Secretary of the Communist Party of India Kerala State Council
- In office 1998–2010
- Preceded by: P. K. Vasudevan Nair
- Succeeded by: C. K. Chandrappan

Member of legislative assembly
- In office 1960–1964
- In office 1957–1959
- Preceded by: Established
- Succeeded by: D. D. Potti
- Constituency: Chadayamangalam

Personal details
- Born: Krishnan Bharghavan 5 May 1928 Veliyam, Kottarakkara Taluk, Kollam, Kerala
- Died: 18 September 2013 (aged 85) Thiruvananthapuram
- Party: Communist Party of India
- Spouse: Suneethi
- Children: One Daughter
- Education: Schooling at Sanskrit school Velyam, and English School Kottarakkara, SN College

= Veliyam Bharghavan =

Indian politician

Veliyam Bharghavan (May 1928 – 18 September 2013) was a Communist leader from Kerala, India. He was the state Secretary of Communist Party of India (CPI) from 1998 to 2010. In 2010 he retired from that position due to his health issues. He hails from Veliyam village of Kollam district.

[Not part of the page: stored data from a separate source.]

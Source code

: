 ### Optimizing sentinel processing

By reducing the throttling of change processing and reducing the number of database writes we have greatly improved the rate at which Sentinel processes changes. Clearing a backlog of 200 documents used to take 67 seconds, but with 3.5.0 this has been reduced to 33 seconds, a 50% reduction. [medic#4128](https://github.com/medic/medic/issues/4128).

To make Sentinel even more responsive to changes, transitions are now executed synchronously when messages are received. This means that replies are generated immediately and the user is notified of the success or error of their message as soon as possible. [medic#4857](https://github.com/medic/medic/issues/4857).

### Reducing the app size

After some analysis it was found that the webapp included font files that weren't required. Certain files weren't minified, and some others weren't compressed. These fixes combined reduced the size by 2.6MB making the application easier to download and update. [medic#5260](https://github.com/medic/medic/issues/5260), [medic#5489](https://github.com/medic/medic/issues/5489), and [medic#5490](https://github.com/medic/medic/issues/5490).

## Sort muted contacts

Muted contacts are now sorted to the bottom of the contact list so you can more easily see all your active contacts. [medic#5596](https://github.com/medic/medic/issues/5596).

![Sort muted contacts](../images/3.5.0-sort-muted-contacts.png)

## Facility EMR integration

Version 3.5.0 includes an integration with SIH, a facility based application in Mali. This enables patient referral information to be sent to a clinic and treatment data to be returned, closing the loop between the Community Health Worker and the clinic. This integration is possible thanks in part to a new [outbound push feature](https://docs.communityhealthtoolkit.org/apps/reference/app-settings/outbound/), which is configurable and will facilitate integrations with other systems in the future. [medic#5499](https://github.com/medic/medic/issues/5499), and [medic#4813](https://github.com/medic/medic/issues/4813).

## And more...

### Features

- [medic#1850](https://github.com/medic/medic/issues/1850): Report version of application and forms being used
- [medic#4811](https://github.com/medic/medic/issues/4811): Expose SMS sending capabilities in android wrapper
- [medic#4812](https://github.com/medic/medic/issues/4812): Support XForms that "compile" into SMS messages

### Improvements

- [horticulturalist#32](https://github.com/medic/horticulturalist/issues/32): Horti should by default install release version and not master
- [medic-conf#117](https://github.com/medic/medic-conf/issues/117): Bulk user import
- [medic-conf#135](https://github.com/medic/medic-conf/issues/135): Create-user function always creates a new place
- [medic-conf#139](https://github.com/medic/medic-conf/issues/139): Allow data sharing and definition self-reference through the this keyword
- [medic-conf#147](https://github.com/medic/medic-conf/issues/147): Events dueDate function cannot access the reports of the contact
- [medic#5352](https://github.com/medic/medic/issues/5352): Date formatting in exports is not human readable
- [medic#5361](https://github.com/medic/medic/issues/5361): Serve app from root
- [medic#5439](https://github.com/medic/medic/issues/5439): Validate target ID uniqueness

He was an advocate of a merger between CPI and Communist Party of India (Marxist) (CPM). He was a member of the first Legislative Assembly of Kerala, winning the 1957 and 1960(interim) assembly elections from the Chadayamangalam Constituency. He died on 18 September 2013 aged 85 due to respiratory and cardiac problems.